Week 5 Items:  Carrots, bunched beets, baby leeks, lettuce, spinach, green curly kale, garlic scapes, escarole, parsley, and peas.

Week 6 Items: Carrots, fennel, lettuce, green scallions, Swiss chard, radishes, salad mix, small head of radicchio, mizuna, green beans and basil

Week 7 Items: Carrots, beets, lettuce, baby leeks, zucchini and summer squash, cucumbers, Swiss chard, radishes, and basil.

If weeks 1-4 were about greens then weeks 5-7 have been about diversity. The greens are still there and in quantity but accompanying them are carrots, full sized beets (with greens), peas, beans, fennel, scallions and baby leeks.
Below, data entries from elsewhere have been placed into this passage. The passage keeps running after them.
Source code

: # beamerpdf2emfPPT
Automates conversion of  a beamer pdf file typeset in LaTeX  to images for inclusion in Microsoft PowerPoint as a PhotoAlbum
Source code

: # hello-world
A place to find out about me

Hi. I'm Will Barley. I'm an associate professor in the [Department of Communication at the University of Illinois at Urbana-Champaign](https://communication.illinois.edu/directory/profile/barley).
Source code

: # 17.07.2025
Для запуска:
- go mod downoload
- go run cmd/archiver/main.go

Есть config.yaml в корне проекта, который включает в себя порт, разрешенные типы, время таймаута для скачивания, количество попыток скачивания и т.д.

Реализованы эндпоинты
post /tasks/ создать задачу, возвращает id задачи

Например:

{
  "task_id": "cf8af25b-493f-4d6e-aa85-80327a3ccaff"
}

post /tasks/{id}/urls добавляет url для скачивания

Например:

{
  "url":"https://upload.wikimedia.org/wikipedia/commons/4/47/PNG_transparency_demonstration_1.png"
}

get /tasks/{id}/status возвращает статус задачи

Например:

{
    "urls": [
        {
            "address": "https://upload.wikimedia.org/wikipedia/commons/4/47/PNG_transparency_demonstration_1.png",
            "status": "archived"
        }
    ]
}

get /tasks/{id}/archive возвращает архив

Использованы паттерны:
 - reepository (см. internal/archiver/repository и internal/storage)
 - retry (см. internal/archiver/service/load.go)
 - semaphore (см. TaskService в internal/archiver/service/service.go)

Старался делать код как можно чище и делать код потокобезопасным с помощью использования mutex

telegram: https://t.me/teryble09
At not quite one-third of the way into the season, the variety is amazing.

To be sure there are enough greens to keep my salad habit satiated. Garlic scapes, which became a spring favorite after I discovered them last year at the Farmers Market, are wonderful sliced in eighth inch rounds, rough chopped (to open up their garlicky aroma) and tossed in a salad along with some freshly torn basil. Dressed with a bit of oil and balsamic vinegar, it is my daily lunch. I miss the garlic scapes the other three seasons of the year!

One green that I just can’t love, however, is Swiss chard. While the crisp leaves and stalks draw my eye, the deep earthy taste is not palatable by me. Raw is about the only way I can take the leaves and even those must be mixed in with other greens. Wilted with pasta or rice is a “non-starter” as the deep dirt aromas turn off my appetite. We’ll see if the two dozen or so leaves with stalks blanched and frozen go better in soups.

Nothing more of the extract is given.